What is expected is a word-for-word copy of all the entries.

Stored dataset items:
---

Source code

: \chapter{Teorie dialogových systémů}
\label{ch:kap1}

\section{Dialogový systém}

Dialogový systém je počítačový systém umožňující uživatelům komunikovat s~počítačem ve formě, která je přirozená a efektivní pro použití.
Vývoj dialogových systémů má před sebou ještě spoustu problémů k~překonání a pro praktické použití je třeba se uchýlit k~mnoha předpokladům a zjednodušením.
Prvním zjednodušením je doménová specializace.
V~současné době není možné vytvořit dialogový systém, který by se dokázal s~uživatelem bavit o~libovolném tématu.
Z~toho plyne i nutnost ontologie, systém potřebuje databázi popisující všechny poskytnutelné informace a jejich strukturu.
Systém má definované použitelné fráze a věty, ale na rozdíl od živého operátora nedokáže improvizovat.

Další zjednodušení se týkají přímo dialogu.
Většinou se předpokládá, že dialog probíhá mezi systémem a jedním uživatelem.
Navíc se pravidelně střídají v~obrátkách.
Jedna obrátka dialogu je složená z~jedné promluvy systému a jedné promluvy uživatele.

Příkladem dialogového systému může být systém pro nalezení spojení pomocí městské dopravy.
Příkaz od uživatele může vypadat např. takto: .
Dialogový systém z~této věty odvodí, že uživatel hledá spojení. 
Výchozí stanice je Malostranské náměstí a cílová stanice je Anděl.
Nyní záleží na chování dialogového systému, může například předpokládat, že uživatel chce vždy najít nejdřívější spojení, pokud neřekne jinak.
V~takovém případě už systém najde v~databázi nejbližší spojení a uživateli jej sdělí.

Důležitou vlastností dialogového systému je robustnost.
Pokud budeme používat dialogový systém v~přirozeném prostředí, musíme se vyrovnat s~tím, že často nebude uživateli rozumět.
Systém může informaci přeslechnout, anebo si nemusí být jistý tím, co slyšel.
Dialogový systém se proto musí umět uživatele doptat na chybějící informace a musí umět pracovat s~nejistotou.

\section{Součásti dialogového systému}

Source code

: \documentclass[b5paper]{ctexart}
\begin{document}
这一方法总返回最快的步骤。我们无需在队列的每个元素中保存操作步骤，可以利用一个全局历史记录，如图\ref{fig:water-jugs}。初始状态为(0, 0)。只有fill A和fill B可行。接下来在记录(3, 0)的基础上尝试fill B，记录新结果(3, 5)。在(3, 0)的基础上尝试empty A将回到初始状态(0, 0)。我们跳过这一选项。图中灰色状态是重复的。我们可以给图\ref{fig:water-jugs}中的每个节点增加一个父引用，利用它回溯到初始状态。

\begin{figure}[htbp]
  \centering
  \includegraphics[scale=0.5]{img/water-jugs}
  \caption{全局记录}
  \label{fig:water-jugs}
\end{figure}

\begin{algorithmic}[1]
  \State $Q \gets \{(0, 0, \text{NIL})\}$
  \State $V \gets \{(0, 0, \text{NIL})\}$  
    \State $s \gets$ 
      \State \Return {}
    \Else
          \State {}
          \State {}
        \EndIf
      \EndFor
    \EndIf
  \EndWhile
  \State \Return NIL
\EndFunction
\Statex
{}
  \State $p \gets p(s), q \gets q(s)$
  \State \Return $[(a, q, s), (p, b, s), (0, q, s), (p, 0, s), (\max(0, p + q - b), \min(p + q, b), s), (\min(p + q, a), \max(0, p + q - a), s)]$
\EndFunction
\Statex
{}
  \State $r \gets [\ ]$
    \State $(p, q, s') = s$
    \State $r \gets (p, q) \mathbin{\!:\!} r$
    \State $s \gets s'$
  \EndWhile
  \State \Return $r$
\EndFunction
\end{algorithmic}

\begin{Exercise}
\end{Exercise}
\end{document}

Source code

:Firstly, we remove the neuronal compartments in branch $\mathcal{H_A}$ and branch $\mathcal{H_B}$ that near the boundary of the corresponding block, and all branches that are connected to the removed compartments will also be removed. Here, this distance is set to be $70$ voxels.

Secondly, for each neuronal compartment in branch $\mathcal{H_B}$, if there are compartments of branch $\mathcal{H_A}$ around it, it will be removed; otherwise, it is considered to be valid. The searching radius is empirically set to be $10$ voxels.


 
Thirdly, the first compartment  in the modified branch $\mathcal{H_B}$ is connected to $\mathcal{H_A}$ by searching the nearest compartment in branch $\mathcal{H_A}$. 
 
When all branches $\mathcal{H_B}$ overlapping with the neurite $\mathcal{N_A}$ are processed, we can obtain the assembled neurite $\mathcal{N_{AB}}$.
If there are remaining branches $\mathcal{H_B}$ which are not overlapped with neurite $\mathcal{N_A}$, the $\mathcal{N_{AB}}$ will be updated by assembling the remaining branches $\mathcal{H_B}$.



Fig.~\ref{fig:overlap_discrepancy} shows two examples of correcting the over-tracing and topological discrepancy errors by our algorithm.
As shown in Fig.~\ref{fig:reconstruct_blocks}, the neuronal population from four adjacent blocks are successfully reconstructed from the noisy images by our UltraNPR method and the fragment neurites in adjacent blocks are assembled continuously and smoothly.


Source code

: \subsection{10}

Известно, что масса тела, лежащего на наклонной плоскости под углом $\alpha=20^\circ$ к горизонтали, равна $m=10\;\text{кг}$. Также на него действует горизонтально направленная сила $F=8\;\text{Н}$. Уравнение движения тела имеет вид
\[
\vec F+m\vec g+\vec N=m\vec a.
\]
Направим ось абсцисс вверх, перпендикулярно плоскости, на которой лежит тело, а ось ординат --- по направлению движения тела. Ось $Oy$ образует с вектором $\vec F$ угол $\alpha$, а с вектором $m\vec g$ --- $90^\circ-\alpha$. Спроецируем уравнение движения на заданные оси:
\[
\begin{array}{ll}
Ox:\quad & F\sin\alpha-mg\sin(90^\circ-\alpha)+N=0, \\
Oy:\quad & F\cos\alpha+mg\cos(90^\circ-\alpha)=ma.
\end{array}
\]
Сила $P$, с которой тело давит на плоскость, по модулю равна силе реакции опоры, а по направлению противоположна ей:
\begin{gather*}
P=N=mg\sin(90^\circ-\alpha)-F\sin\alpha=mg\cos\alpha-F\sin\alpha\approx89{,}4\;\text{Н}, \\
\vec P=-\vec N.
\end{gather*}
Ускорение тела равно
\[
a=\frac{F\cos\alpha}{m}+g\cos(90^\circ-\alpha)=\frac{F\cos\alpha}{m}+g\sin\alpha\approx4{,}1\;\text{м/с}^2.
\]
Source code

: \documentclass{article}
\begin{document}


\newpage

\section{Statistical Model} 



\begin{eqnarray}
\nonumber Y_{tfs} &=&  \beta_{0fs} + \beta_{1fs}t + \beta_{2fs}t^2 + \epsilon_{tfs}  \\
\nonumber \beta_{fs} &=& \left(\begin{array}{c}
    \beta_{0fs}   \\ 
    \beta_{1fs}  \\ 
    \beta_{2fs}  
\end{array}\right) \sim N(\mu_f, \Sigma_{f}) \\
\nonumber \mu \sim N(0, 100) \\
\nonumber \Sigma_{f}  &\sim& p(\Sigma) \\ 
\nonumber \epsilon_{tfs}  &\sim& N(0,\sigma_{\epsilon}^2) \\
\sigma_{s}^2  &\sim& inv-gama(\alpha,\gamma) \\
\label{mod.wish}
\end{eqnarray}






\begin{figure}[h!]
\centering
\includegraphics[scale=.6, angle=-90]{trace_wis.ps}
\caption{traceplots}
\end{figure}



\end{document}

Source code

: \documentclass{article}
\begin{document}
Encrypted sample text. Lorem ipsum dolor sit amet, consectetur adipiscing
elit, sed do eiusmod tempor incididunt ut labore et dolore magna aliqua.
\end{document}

---

» Response area:
Source code

: \chapter{Teorie dialogových systémů}
\label{ch:kap1}

\section{Dialogový systém}

Dialogový systém je počítačový systém umožňující uživatelům komunikovat s~počítačem ve formě, která je přirozená a efektivní pro použití.
Vývoj dialogových systémů má před sebou ještě spoustu problémů k~překonání a pro praktické použití je třeba se uchýlit k~mnoha předpokladům a zjednodušením.
Prvním zjednodušením je doménová specializace.
V~současné době není možné vytvořit dialogový systém, který by se dokázal s~uživatelem bavit o~libovolném tématu.
Z~toho plyne i nutnost ontologie, systém potřebuje databázi popisující všechny poskytnutelné informace a jejich strukturu.
Systém má definované použitelné fráze a věty, ale na rozdíl od živého operátora nedokáže improvizovat.

Další zjednodušení se týkají přímo dialogu.
Většinou se předpokládá, že dialog probíhá mezi systémem a jedním uživatelem.
Navíc se pravidelně střídají v~obrátkách.
Jedna obrátka dialogu je složená z~jedné promluvy systému a jedné promluvy uživatele.

Příkladem dialogového systému může být systém pro nalezení spojení pomocí městské dopravy.
Příkaz od uživatele může vypadat např. takto: .
Dialogový systém z~této věty odvodí, že uživatel hledá spojení. 
Výchozí stanice je Malostranské náměstí a cílová stanice je Anděl.
Nyní záleží na chování dialogového systému, může například předpokládat, že uživatel chce vždy najít nejdřívější spojení, pokud neřekne jinak.
V~takovém případě už systém najde v~databázi nejbližší spojení a uživateli jej sdělí.

Důležitou vlastností dialogového systému je robustnost.
Pokud budeme používat dialogový systém v~přirozeném prostředí, musíme se vyrovnat s~tím, že často nebude uživateli rozumět.
Systém může informaci přeslechnout, anebo si nemusí být jistý tím, co slyšel.
Dialogový systém se proto musí umět uživatele doptat na chybějící informace a musí umět pracovat s~nejistotou.

\section{Součásti dialogového systému}

Source code

: \documentclass[b5paper]{ctexart}
\begin{document}
这一方法总返回最快的步骤。我们无需在队列的每个元素中保存操作步骤，可以利用一个全局历史记录，如图\ref{fig:water-jugs}。初始状态为(0, 0)。只有fill A和fill B可行。接下来在记录(3, 0)的基础上尝试fill B，记录新结果(3, 5)。在(3, 0)的基础上尝试empty A将回到初始状态(0, 0)。我们跳过这一选项。图中灰色状态是重复的。我们可以给图\ref{fig:water-jugs}中的每个节点增加一个父引用，利用它回溯到初始状态。

\begin{figure}[htbp]
  \centering
  \includegraphics[scale=0.5]{img/water-jugs}
  \caption{全局记录}
  \label{fig:water-jugs}
\end{figure}

\begin{algorithmic}[1]
  \State $Q \gets \{(0, 0, \text{NIL})\}$
  \State $V \gets \{(0, 0, \text{NIL})\}$  
    \State $s \gets$ 
      \State \Return {}
    \Else
          \State {}
          \State {}
        \EndIf
      \EndFor
    \EndIf
  \EndWhile
  \State \Return NIL
\EndFunction
\Statex
{}
  \State $p \gets p(s), q \gets q(s)$
  \State \Return $[(a, q, s), (p, b, s), (0, q, s), (p, 0, s), (\max(0, p + q - b), \min(p + q, b), s), (\min(p + q, a), \max(0, p + q - a), s)]$
\EndFunction
\Statex
{}
  \State $r \gets [\ ]$
    \State $(p, q, s') = s$
    \State $r \gets (p, q) \mathbin{\!:\!} r$
    \State $s \gets s'$
  \EndWhile
  \State \Return $r$
\EndFunction
\end{algorithmic}

\begin{Exercise}
\end{Exercise}
\end{document}

Source code

:Firstly, we remove the neuronal compartments in branch $\mathcal{H_A}$ and branch $\mathcal{H_B}$ that near the boundary of the corresponding block, and all branches that are connected to the removed compartments will also be removed. Here, this distance is set to be $70$ voxels.

Secondly, for each neuronal compartment in branch $\mathcal{H_B}$, if there are compartments of branch $\mathcal{H_A}$ around it, it will be removed; otherwise, it is considered to be valid. The searching radius is empirically set to be $10$ voxels.


 
Thirdly, the first compartment  in the modified branch $\mathcal{H_B}$ is connected to $\mathcal{H_A}$ by searching the nearest compartment in branch $\mathcal{H_A}$. 
 
When all branches $\mathcal{H_B}$ overlapping with the neurite $\mathcal{N_A}$ are processed, we can obtain the assembled neurite $\mathcal{N_{AB}}$.
If there are remaining branches $\mathcal{H_B}$ which are not overlapped with neurite $\mathcal{N_A}$, the $\mathcal{N_{AB}}$ will be updated by assembling the remaining branches $\mathcal{H_B}$.



Fig.~\ref{fig:overlap_discrepancy} shows two examples of correcting the over-tracing and topological discrepancy errors by our algorithm.
As shown in Fig.~\ref{fig:reconstruct_blocks}, the neuronal population from four adjacent blocks are successfully reconstructed from the noisy images by our UltraNPR method and the fragment neurites in adjacent blocks are assembled continuously and smoothly.


Source code

: \subsection{10}

Известно, что масса тела, лежащего на наклонной плоскости под углом $\alpha=20^\circ$ к горизонтали, равна $m=10\;\text{кг}$. Также на него действует горизонтально направленная сила $F=8\;\text{Н}$. Уравнение движения тела имеет вид
\[
\vec F+m\vec g+\vec N=m\vec a.
\]
Направим ось абсцисс вверх, перпендикулярно плоскости, на которой лежит тело, а ось ординат --- по направлению движения тела. Ось $Oy$ образует с вектором $\vec F$ угол $\alpha$, а с вектором $m\vec g$ --- $90^\circ-\alpha$. Спроецируем уравнение движения на заданные оси:
\[
\begin{array}{ll}
Ox:\quad & F\sin\alpha-mg\sin(90^\circ-\alpha)+N=0, \\
Oy:\quad & F\cos\alpha+mg\cos(90^\circ-\alpha)=ma.
\end{array}
\]
Сила $P$, с которой тело давит на плоскость, по модулю равна силе реакции опоры, а по направлению противоположна ей:
\begin{gather*}
P=N=mg\sin(90^\circ-\alpha)-F\sin\alpha=mg\cos\alpha-F\sin\alpha\approx89{,}4\;\text{Н}, \\
\vec P=-\vec N.
\end{gather*}
Ускорение тела равно
\[
a=\frac{F\cos\alpha}{m}+g\cos(90^\circ-\alpha)=\frac{F\cos\alpha}{m}+g\sin\alpha\approx4{,}1\;\text{м/с}^2.
\]
Source code

: \documentclass{article}
\begin{document}


\newpage

\section{Statistical Model} 



\begin{eqnarray}
\nonumber Y_{tfs} &=&  \beta_{0fs} + \beta_{1fs}t + \beta_{2fs}t^2 + \epsilon_{tfs}  \\
\nonumber \beta_{fs} &=& \left(\begin{array}{c}
    \beta_{0fs}   \\ 
    \beta_{1fs}  \\ 
    \beta_{2fs}  
\end{array}\right) \sim N(\mu_f, \Sigma_{f}) \\
\nonumber \mu \sim N(0, 100) \\
\nonumber \Sigma_{f}  &\sim& p(\Sigma) \\ 
\nonumber \epsilon_{tfs}  &\sim& N(0,\sigma_{\epsilon}^2) \\
\sigma_{s}^2  &\sim& inv-gama(\alpha,\gamma) \\
\label{mod.wish}
\end{eqnarray}






\begin{figure}[h!]
\centering
\includegraphics[scale=.6, angle=-90]{trace_wis.ps}
\caption{traceplots}
\end{figure}



\end{document}

Source code

: \documentclass{article}
\begin{document}
Encrypted sample text. Lorem ipsum dolor sit amet, consectetur adipiscing
elit, sed do eiusmod tempor incididunt ut labore et dolore magna aliqua.
\end{document}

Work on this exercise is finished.